> _TO DO_: When a picture appears among the records, leave it out, and copy all else exactly.

[Plain-text document sources]
◇ ◇ ◇ ◇

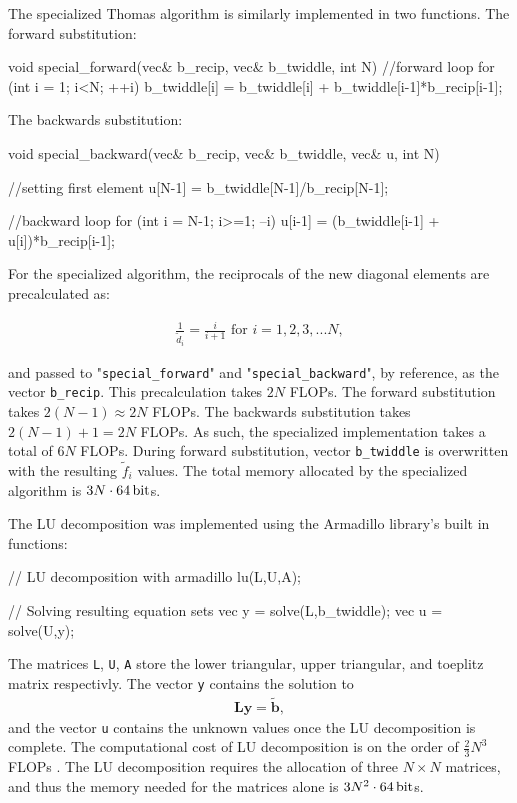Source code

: \documentclass[english,notitlepage,reprint,nofootinbib]{revtex4-1}  %
\begin{document}
The specialized Thomas algorithm is similarly implemented in two functions. The forward substitution:
\begin{cpp}
void special_forward(vec& b_recip, vec& b_twiddle, int N)
{
  //forward loop
  for (int i = 1; i<N; ++i){
    b_twiddle[i] = b_twiddle[i] + b_twiddle[i-1]*b_recip[i-1];
  }
}
\end{cpp}
The backwards substitution:
\begin{cpp}
void special_backward(vec& b_recip, vec& b_twiddle, vec& u, int N)
{
  //setting first element
  u[N-1] = b_twiddle[N-1]/b_recip[N-1];

  //backward loop
  for (int i = N-1; i>=1; --i){
    u[i-1] = (b_twiddle[i-1] + u[i])*b_recip[i-1];
  }
}
\end{cpp}
For the specialized algorithm, the reciprocals of the new diagonal elements are precalculated as:

\begin{align*}
\frac{1}{\tilde{d}_{i}} = \frac{i}{i+1}\text{ for } i=1,2,3,...N,
\end{align*}

and passed to "\verb+special_forward+" and "\verb+special_backward+", by reference, as the vector \verb+b_recip+. This precalculation takes \(2N\) FLOPs. The forward substitution takes \(2(N-1)\approx 2N\) FLOPs. The backwards substitution takes \(2(N-1)+1 = 2N\) FLOPs. As such, the specialized implementation takes a total of \(6N\) FLOPs. During forward substitution, vector \verb+b_twiddle+ is overwritten with the resulting \(\tilde{f}_{i}\) values. The total memory allocated by the specialized algorithm is \(3N\cdot \SI{64}{\bit}\)s.

The LU decomposition was implemented using the Armadillo library's built in functions:
\begin{cpp}
  // LU decomposition with armadillo
  lu(L,U,A);

  // Solving resulting equation sets
  vec y = solve(L,b_twiddle);
  vec u = solve(U,y);
\end{cpp}
The matrices \verb+L+, \verb+U+, \verb+A+ store the lower triangular, upper triangular, and toeplitz matrix respectivly. The vector \verb+y+ contains the solution to
\begin{align*}
\textbf{Ly} = \tilde{\textbf{b}},
\end{align*}
and the vector \verb+u+ contains the unknown values once the LU decomposition is complete. The computational cost of LU decomposition is on the order of \(\frac{2}{3}N^{3}\) FLOPs \citep{Hjorth-Jensen2018}. The LU decomposition requires the allocation of three \(N\times N\) matrices, and thus the memory needed for the matrices alone is \(3N^{2} \cdot \SI{64}{\bit}\)s.
\end{document}

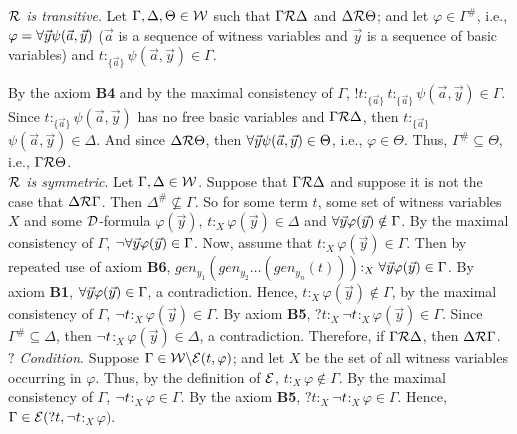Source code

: \qquad \textit{$\mathcal{R}$ is transitive}. Let $\Gamma, \Delta, \Theta \in \mathcal{W}$ such that $\Gamma\mathcal{R}\Delta$ and $\Delta\mathcal{R}\Theta$; and let $\varphi \in \Gamma^{\#}$, i.e., $\varphi = \forall \vec{y} \psi(\vec{a},\vec{y})$ ($\vec{a}$ is a sequence of witness variables and $\vec{y}$ is a sequence of basic variables) and $t$$:_{\{\vec{a}\}}$$\psi(\vec{a},\vec{y}) \in \Gamma$.

\qquad By the axiom \textbf{B4} and by the maximal consistency of $\Gamma$,  $!t$$:_{\{\vec{a}\}}$$ t$$:_{\{\vec{a}\}}$$\psi(\vec{a},\vec{y}) \in \Gamma$. Since $t$$:_{\{\vec{a}\}}$$\psi(\vec{a},\vec{y})$ has no free basic variables and $\Gamma \mathcal{R} \Delta$, then $t$$:_{\{\vec{a}\}}$$\psi(\vec{a},\vec{y}) \in \Delta$. And since $\Delta\mathcal{R}\Theta$, then $\forall \vec{y} \psi(\vec{a},\vec{y}) \in \Theta$, i.e., $\varphi  \in \Theta$. Thus, $\Gamma^{\#} \subseteq \Theta$, i.e., $\Gamma\mathcal{R}\Theta$.\\





\qquad \textit{$\mathcal{R}$ is symmetric}. Let $\Gamma, \Delta \in \mathcal{W}$. Suppose that $\Gamma \mathcal{R} \Delta$ and suppose it is not the case that $\Delta \mathcal{R} \Gamma$. Then $\Delta^{\#} \nsubseteq \Gamma$. So for some term $t$, some set of witness variables $X$ and some $\mathcal{D}$-formula $\varphi(\vec{y})$,  $t$$:_{X}$$\varphi(\vec{y}) \in \Delta$ and $\forall \vec{y} \varphi(\vec{y}) \notin \Gamma$. By the maximal consistency of $\Gamma$,  $\neg \forall \vec{y} \varphi(\vec{y}) \in \Gamma$. Now, assume that $t$$:_{X}$$\varphi(\vec{y}) \in \Gamma$. Then by repeated use of axiom \textbf{B6}, $gen_{y_{1}}(gen_{y_{2}} \dots (gen_{y_{n}}(t)))$$:_{X}\forall \vec{y} \varphi(\vec{y})\in \Gamma$. By axiom \textbf{B1}, $\forall \vec{y} \varphi(\vec{y})\in \Gamma$, a contradiction. Hence, $t$$:_{X}$$\varphi(\vec{y}) \notin \Gamma$, by the maximal consistency of $\Gamma$, $\neg t$$:_{X}$$\varphi(\vec{y}) \in \Gamma$. By axiom \textbf{B5}, $?t$$:_{X}$$\neg t$$:_{X}$$\varphi(\vec{y}) \in \Gamma$. Since $\Gamma^{\#} \subseteq \Delta$, then $\neg t$$:_{X}$$\varphi(\vec{y}) \in \Delta$, a contradiction. Therefore, if $\Gamma \mathcal{R} \Delta$, then $\Delta \mathcal{R} \Gamma$.\\

\qquad \textit{$?$ Condition}. Suppose $\Gamma \in \mathcal{W} \backslash \mathcal{E}(t,\varphi)$; and let $X$ be the set of all witness variables occurring in $\varphi$. Thus, by the definition of $\mathcal{E}$, $t$$:_{X}$$\varphi \notin \Gamma$. By the maximal consistency of $\Gamma$,  $\neg t$$:_{X}$$\varphi \in \Gamma$. By the axiom \textbf{B5}, $?t$$:_{X}$$\neg t$$:_{X}$$\varphi \in \Gamma$. Hence, $\Gamma \in \mathcal{E}(?t,\neg t$$:_{X}$$\varphi)$.\\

◇ ◇ ◇ ◇

> _PROBLEM SOLUTION_:
Source code

: \documentclass[english,notitlepage,reprint,nofootinbib]{revtex4-1}  %
\begin{document}
The specialized Thomas algorithm is similarly implemented in two functions. The forward substitution:
\begin{cpp}
void special_forward(vec& b_recip, vec& b_twiddle, int N)
{
  //forward loop
  for (int i = 1; i<N; ++i){
    b_twiddle[i] = b_twiddle[i] + b_twiddle[i-1]*b_recip[i-1];
  }
}
\end{cpp}
The backwards substitution:
\begin{cpp}
void special_backward(vec& b_recip, vec& b_twiddle, vec& u, int N)
{
  //setting first element
  u[N-1] = b_twiddle[N-1]/b_recip[N-1];

  //backward loop
  for (int i = N-1; i>=1; --i){
    u[i-1] = (b_twiddle[i-1] + u[i])*b_recip[i-1];
  }
}
\end{cpp}
For the specialized algorithm, the reciprocals of the new diagonal elements are precalculated as:

\begin{align*}
\frac{1}{\tilde{d}_{i}} = \frac{i}{i+1}\text{ for } i=1,2,3,...N,
\end{align*}

and passed to "\verb+special_forward+" and "\verb+special_backward+", by reference, as the vector \verb+b_recip+. This precalculation takes \(2N\) FLOPs. The forward substitution takes \(2(N-1)\approx 2N\) FLOPs. The backwards substitution takes \(2(N-1)+1 = 2N\) FLOPs. As such, the specialized implementation takes a total of \(6N\) FLOPs. During forward substitution, vector \verb+b_twiddle+ is overwritten with the resulting \(\tilde{f}_{i}\) values. The total memory allocated by the specialized algorithm is \(3N\cdot \SI{64}{\bit}\)s.

The LU decomposition was implemented using the Armadillo library's built in functions:
\begin{cpp}
  // LU decomposition with armadillo
  lu(L,U,A);

  // Solving resulting equation sets
  vec y = solve(L,b_twiddle);
  vec u = solve(U,y);
\end{cpp}
The matrices \verb+L+, \verb+U+, \verb+A+ store the lower triangular, upper triangular, and toeplitz matrix respectivly. The vector \verb+y+ contains the solution to
\begin{align*}
\textbf{Ly} = \tilde{\textbf{b}},
\end{align*}
and the vector \verb+u+ contains the unknown values once the LU decomposition is complete. The computational cost of LU decomposition is on the order of \(\frac{2}{3}N^{3}\) FLOPs \citep{Hjorth-Jensen2018}. The LU decomposition requires the allocation of three \(N\times N\) matrices, and thus the memory needed for the matrices alone is \(3N^{2} \cdot \SI{64}{\bit}\)s.
\end{document}

Source code

: \qquad \textit{$\mathcal{R}$ is transitive}. Let $\Gamma, \Delta, \Theta \in \mathcal{W}$ such that $\Gamma\mathcal{R}\Delta$ and $\Delta\mathcal{R}\Theta$; and let $\varphi \in \Gamma^{\#}$, i.e., $\varphi = \forall \vec{y} \psi(\vec{a},\vec{y})$ ($\vec{a}$ is a sequence of witness variables and $\vec{y}$ is a sequence of basic variables) and $t$$:_{\{\vec{a}\}}$$\psi(\vec{a},\vec{y}) \in \Gamma$.

\qquad By the axiom \textbf{B4} and by the maximal consistency of $\Gamma$,  $!t$$:_{\{\vec{a}\}}$$ t$$:_{\{\vec{a}\}}$$\psi(\vec{a},\vec{y}) \in \Gamma$. Since $t$$:_{\{\vec{a}\}}$$\psi(\vec{a},\vec{y})$ has no free basic variables and $\Gamma \mathcal{R} \Delta$, then $t$$:_{\{\vec{a}\}}$$\psi(\vec{a},\vec{y}) \in \Delta$. And since $\Delta\mathcal{R}\Theta$, then $\forall \vec{y} \psi(\vec{a},\vec{y}) \in \Theta$, i.e., $\varphi  \in \Theta$. Thus, $\Gamma^{\#} \subseteq \Theta$, i.e., $\Gamma\mathcal{R}\Theta$.\\





\qquad \textit{$\mathcal{R}$ is symmetric}. Let $\Gamma, \Delta \in \mathcal{W}$. Suppose that $\Gamma \mathcal{R} \Delta$ and suppose it is not the case that $\Delta \mathcal{R} \Gamma$. Then $\Delta^{\#} \nsubseteq \Gamma$. So for some term $t$, some set of witness variables $X$ and some $\mathcal{D}$-formula $\varphi(\vec{y})$,  $t$$:_{X}$$\varphi(\vec{y}) \in \Delta$ and $\forall \vec{y} \varphi(\vec{y}) \notin \Gamma$. By the maximal consistency of $\Gamma$,  $\neg \forall \vec{y} \varphi(\vec{y}) \in \Gamma$. Now, assume that $t$$:_{X}$$\varphi(\vec{y}) \in \Gamma$. Then by repeated use of axiom \textbf{B6}, $gen_{y_{1}}(gen_{y_{2}} \dots (gen_{y_{n}}(t)))$$:_{X}\forall \vec{y} \varphi(\vec{y})\in \Gamma$. By axiom \textbf{B1}, $\forall \vec{y} \varphi(\vec{y})\in \Gamma$, a contradiction. Hence, $t$$:_{X}$$\varphi(\vec{y}) \notin \Gamma$, by the maximal consistency of $\Gamma$, $\neg t$$:_{X}$$\varphi(\vec{y}) \in \Gamma$. By axiom \textbf{B5}, $?t$$:_{X}$$\neg t$$:_{X}$$\varphi(\vec{y}) \in \Gamma$. Since $\Gamma^{\#} \subseteq \Delta$, then $\neg t$$:_{X}$$\varphi(\vec{y}) \in \Delta$, a contradiction. Therefore, if $\Gamma \mathcal{R} \Delta$, then $\Delta \mathcal{R} \Gamma$.\\

\qquad \textit{$?$ Condition}. Suppose $\Gamma \in \mathcal{W} \backslash \mathcal{E}(t,\varphi)$; and let $X$ be the set of all witness variables occurring in $\varphi$. Thus, by the definition of $\mathcal{E}$, $t$$:_{X}$$\varphi \notin \Gamma$. By the maximal consistency of $\Gamma$,  $\neg t$$:_{X}$$\varphi \in \Gamma$. By the axiom \textbf{B5}, $?t$$:_{X}$$\neg t$$:_{X}$$\varphi \in \Gamma$. Hence, $\Gamma \in \mathcal{E}(?t,\neg t$$:_{X}$$\varphi)$.\\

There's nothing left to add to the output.